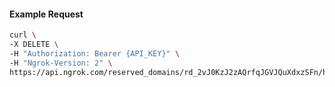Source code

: <!-- Code generated for API Clients. DO NOT EDIT. -->

#### Example Request

```bash
curl \
-X DELETE \
-H "Authorization: Bearer {API_KEY}" \
-H "Ngrok-Version: 2" \
https://api.ngrok.com/reserved_domains/rd_2vJ0KzJ2zAQrfqJGVJQuXdxzSFn/http_endpoint_configuration
```
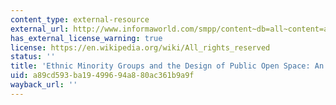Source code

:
 ```yaml
---
content_type: external-resource
external_url: http://www.informaworld.com/smpp/content~db=all~content=a713684717~frm=abslink
has_external_license_warning: true
license: https://en.wikipedia.org/wiki/All_rights_reserved
status: ''
title: 'Ethnic Minority Groups and the Design of Public Open Space: An Inclusive Landscape'
uid: a89cd593-ba19-4996-94a8-80ac361b9a9f
wayback_url: ''
---
```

Assignment:
In the entries above, count each line with "https"; reply with the total only.

Exercise solution:
2